Distributed-Replicate

Originally I had the idea of creating 2 machines with HDD and 2 machines with SSD, but it turns out that it is wise to have arbiters for each sub grouping of disks so that one can avoid split brain issues should one of the nodes in the group go down. An Arbiter only stores meta data and file structure not the actual data so they can be sized much smaller. As in ANY CLUSTER there must be an odd number of nodes to correctly handle failures.

-glusterFS cluster physical layout
gluster1.example.com - 960GB SSD
gluster2.example.com - 4 TB HDD
arbiter1.example.com - 50 GB HDD VM
gluster3.example.com - 960GB SSD
gluster4.example.com - 4 TB HDD
arbiter2.example.com - 50 GB HDD VM

The above physical layout is how I thought the replication and striping would go, basically gluster1 and gluster2 would be an extended pool and would replicate data to gluster3 and gluster4(being there own separate pool, with the arbiters for each group make sure nothing went haywire. I ended up being a little mistaken with how the replication worked and you will see later when I set up the volume the cluster is structured a little bit differently than my initial understanding.

1 Machine

Here is the setup of 1 machine in the cluster, all machines had the same number of NICs, OS, etc, the only different was physical disk speed and size.
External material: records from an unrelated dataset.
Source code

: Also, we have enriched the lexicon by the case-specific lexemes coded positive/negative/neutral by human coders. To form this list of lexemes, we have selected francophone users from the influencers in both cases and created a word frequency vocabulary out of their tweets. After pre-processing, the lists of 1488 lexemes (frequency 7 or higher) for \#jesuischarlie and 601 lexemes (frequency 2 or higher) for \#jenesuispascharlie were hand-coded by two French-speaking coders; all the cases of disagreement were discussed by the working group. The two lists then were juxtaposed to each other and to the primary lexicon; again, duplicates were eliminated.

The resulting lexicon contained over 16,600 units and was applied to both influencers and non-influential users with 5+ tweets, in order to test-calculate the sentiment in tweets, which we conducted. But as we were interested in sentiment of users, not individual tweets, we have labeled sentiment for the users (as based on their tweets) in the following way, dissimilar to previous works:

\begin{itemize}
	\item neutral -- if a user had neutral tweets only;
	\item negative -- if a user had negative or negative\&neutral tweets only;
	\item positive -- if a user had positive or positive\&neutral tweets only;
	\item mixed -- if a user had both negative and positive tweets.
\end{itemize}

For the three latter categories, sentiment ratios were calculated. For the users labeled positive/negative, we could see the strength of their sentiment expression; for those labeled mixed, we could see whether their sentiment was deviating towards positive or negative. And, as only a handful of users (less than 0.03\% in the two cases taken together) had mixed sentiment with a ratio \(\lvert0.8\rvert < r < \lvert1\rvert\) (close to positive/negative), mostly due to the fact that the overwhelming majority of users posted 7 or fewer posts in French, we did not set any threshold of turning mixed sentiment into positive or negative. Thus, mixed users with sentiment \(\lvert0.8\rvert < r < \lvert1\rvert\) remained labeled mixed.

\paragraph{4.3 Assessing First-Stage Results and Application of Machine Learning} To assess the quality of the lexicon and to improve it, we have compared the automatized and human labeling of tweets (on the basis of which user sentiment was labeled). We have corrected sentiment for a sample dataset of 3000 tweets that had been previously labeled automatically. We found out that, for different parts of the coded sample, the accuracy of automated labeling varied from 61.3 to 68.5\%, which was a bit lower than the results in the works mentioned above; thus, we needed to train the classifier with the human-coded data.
Hostname: gluster1.example.com
eth0: 10.0.0.[eth0] - gluster1-mgmt.example.com
eth1: 10.0.40.[eth1] - gluster1-data.example.com
/boot 512MB
SWAP 4GB
/ 20GB XFS Volume
/data/brick# - the rest - XFS Volume, change brick number to match number of machine
#the glusterfs volume must be a separate volume than /

Install

I installed everything on CentOS 7, but I have also setup GlusterFS on CentOS 6 which I will show later on in the page.

#I would recommend checking with gluster.org for newer versions
wget -P /etc/yum.repos.d/ http://download.gluster.org/pub/gluster/glusterfs/3.7/3.7.5/CentOS/glusterfs-epel.repo
yum install glusterfs-server
systemctl start glusterd
systemctl enable glusterd
#repeat on each machine in cluster

Network

The mgmt network is setup for clients to mount and access the data.
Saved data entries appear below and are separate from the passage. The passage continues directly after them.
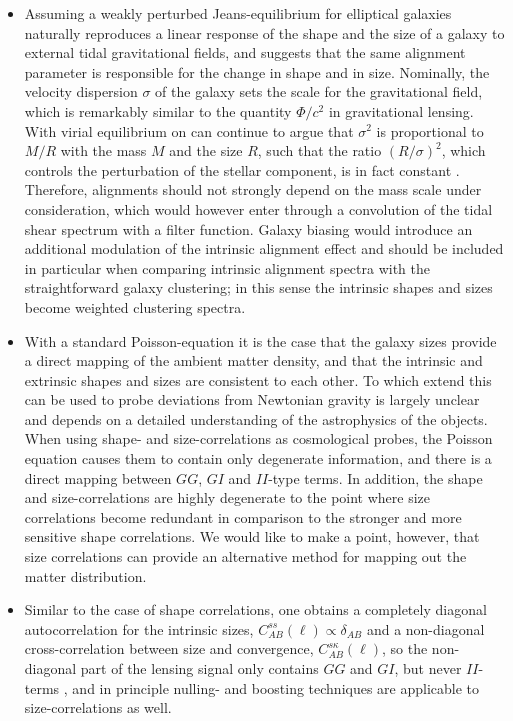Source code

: \documentclass[a4paper,fleqn,usenatbib]{mnras}
\begin{document}
\begin{itemize}
\item{Assuming a weakly perturbed Jeans-equilibrium for elliptical galaxies naturally reproduces a linear response of the shape and the size of a galaxy to external tidal gravitational fields, and suggests that the same alignment parameter is responsible for the change in shape and in size. Nominally, the velocity dispersion $\sigma$ of the galaxy sets the scale for the gravitational field, which is remarkably similar to the quantity $\Phi/c^2$ in gravitational lensing. With virial equilibrium on can continue to argue that $\sigma^2$ is proportional to $M/R$ with the mass $M$ and the size $R$, such that the ratio $(R/\sigma)^2$, which controls the perturbation of the stellar component, is in fact constant \citep[compare][]{piras_mass_2018}. Therefore, alignments should not strongly depend on the mass scale under consideration, which would however enter through a convolution of the tidal shear spectrum with a filter function. Galaxy biasing would introduce an additional modulation of the intrinsic alignment effect and should be included in particular when comparing intrinsic alignment spectra with the straightforward galaxy clustering; in this sense the intrinsic shapes and sizes become weighted clustering spectra.}

\item{With a standard Poisson-equation it is the case that the galaxy sizes provide a direct mapping of the ambient matter density, and that the intrinsic and extrinsic shapes and sizes are consistent to each other. To which extend this can be used to probe deviations from Newtonian gravity is largely unclear and depends on a detailed understanding of the astrophysics of the objects. When using shape- and size-correlations as cosmological probes, the Poisson equation causes them to contain only degenerate information, and there is a direct mapping between $GG$, $GI$ and $II$-type terms. In addition, the shape and size-correlations are highly degenerate to the point where size correlations become redundant in comparison to the stronger and more sensitive shape correlations. We would like to make a point, however, that size correlations can provide an alternative method for mapping out the matter distribution.}

\item{Similar to the case of shape correlations, one obtains a completely diagonal autocorrelation for the intrinsic sizes, $C^{ss}_{AB}(\ell)\propto\delta_{AB}$ and a non-diagonal cross-correlation between size and convergence, $C^{s\kappa}_{AB}(\ell)$, so the non-diagonal part of the lensing signal only contains $GG$ and $GI$, but never $II$-terms \citep{jain_cross-correlation_2003, takada_tomography_2004, huterer_nulling_2005}, and in principle nulling- and boosting techniques \citep{joachimi_removal_2009, joachimi_controlling_2010, joachimi_intrinsic_2010} are applicable to size-correlations as well.}


\end{itemize}
\end{document}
eth0: 10.0.0.[eth0] - gluster1-mgmt.example.com

The data network is for replication and spanning of data.

eth1: 10.0.60.[eth1] - gluster1-data.example.com

It is highly recommend that these functions be separated to distinct networks as GlusterFS has no way of prioritizing a mix of traffic, so if you put all of this on one network one may have issues with replication not keeping up and things will be missing, etc.

Create

The Correct volume create command:

I made fake CNAMEs for each host in /etc/hosts so as to not rely on DNS for host discovery. This configuration MUST be the same on each host.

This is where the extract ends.